La produzione artistica esprime sempre un desiderio pressante di
comunicazione. Si sceglie un sistema linguistico di tipo particolare(pittorico, plastico, letterario, poetico, musicale) perché si sente di dover dire qualche cosa di particolare rispetto agli strumenti usuali del comunicare. Infatti la produzione artistica può essere definita un tipo speciale di comunicazione, vale a dire una comunicazione altra che, quando perviene a certi risulatati di valore, diventa anche una comunicazione alta.
Questa e una premessa fondamentale che va sempre posta allorché si vuole affrontare l’analisi di qualsivoglia tipo d’espressione, di qualunque lingua che, inverandosi nel soggetto portatore del bisogno di comunicazione speciale, si muta in linguaggio, cioè un sistema edificato sugli assi portanti di una grammatica e di una sintassi individuali, in altre parole si muta nello stile.
Il sammarinese Franco La Maida ha certamente dentro di sè questa premura di raccontare, per immagini, le misteriose pulsioni dell’anima. E lo fa ricorrendo alla pittura ed alla ceramica dipinta ove rintraccia superfici su cui proiettare i pensieri visivi che scorrono sotto l’influsso delle sensazioni e dei moti dello spirito. Fedele alla tradizione che vuole mantenere il filo diretto tra il dato reale e l’interpretazione immaginaria, quindi operando all’inferno della cosidetta figurazione, La Maida traduce le suggestioni che gli provengono dal mondo vero in elementi di un mondo verosimile nel quale domina incontrastata la dimensione del silenzio.
Ogni dipinto del pittore sammarinese risulta privo di connotazioni acustiche anche soltanto suggerite: i personaggi umani o animali, le cose, la natura sono immersi in uno spazio che si identifica col silenzio. Ed in questa vaga atmosfera metafisica uomini e cose, animali e piante appaiono in attesa di un evento che non è ma che certamente sarà (anzi avverrà) anche se nessuno può dire quando. Dunque io direi che La Maida racconta in silenzio il quale, come tutti sanno, non è un’ “assenza”, ma una presenza talmente pregna di tutto da apparire trapassante nel suo contrario. Nel silenzio infatti esistono tutte le potenzialità in attesa di essere sollecitate o di trasformarsi da potenza in atto, da idea in cosa, da immaginazione in realtà, da verosimiglianza in verità. Un silenzio, quello del nostro artista, che, come già detto, si fa spazio e che si dilata quasi rincorrendo l’infinito, ma che si fa anche luce che non si posa sopra le figure e le cose ma le avvolge penetrandole. Così si può dire che le superfici dipinte di Franco La Maida vanno si guardate ma anche – per paradossale che possa sembrare visto che narrano del silenzio – ascoltate.
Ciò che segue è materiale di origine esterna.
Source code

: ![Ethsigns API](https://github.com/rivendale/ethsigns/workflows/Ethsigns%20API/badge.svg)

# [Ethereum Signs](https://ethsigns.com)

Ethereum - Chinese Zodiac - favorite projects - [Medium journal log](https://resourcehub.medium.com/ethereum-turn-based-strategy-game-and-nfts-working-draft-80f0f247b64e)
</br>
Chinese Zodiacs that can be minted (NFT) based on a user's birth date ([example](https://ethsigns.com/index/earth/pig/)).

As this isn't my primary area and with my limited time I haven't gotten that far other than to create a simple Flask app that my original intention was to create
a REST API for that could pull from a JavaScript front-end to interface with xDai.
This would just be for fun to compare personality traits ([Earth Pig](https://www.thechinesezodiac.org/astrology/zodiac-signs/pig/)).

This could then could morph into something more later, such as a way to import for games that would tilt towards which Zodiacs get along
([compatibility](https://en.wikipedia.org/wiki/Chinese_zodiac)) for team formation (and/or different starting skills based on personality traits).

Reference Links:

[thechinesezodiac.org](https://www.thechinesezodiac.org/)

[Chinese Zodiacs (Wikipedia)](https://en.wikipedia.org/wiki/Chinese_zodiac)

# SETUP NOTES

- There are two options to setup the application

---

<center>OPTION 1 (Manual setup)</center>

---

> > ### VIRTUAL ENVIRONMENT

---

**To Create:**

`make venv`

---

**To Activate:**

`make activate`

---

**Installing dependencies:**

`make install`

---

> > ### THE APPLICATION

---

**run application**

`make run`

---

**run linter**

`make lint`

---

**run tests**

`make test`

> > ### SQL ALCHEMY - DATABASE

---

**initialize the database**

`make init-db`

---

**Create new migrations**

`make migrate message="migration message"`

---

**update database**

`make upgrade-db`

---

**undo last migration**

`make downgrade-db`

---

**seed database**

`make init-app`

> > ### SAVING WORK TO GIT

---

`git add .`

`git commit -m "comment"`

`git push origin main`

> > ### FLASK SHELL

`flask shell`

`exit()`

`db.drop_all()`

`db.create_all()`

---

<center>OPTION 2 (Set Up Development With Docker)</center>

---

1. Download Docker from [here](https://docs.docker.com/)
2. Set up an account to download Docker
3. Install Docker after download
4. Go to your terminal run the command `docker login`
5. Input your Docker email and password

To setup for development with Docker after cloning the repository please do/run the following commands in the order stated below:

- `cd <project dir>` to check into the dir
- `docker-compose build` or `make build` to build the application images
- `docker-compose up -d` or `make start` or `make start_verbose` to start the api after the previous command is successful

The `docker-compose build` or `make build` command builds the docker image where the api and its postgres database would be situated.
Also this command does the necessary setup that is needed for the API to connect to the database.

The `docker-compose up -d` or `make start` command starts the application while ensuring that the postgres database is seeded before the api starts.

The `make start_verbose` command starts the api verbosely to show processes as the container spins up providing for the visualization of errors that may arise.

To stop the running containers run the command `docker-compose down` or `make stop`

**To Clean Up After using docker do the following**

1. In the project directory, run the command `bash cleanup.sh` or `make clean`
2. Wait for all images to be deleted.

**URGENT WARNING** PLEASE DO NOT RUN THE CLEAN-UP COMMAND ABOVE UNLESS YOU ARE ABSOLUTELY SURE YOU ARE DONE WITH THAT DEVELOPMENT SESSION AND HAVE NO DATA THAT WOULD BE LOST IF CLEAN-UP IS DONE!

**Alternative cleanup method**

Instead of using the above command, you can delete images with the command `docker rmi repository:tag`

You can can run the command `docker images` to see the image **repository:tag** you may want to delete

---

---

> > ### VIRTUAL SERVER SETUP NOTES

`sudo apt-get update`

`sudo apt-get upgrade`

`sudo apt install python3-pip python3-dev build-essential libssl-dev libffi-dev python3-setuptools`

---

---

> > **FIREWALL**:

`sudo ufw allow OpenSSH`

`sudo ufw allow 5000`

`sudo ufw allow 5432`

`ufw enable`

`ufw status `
Dal momento che il silenzio non è muto ma, al contrario, è sinfonia sublime e ineffabile di suoni che soltanto orecchi dotati possono percepire. Allora ascoltiamo il silenzio raccontato dal pittore per cogliere qualche bisbiglio e qualche fruscio che forse possono aiutarci a capire meglio il senso e la qualità del nostro esistere.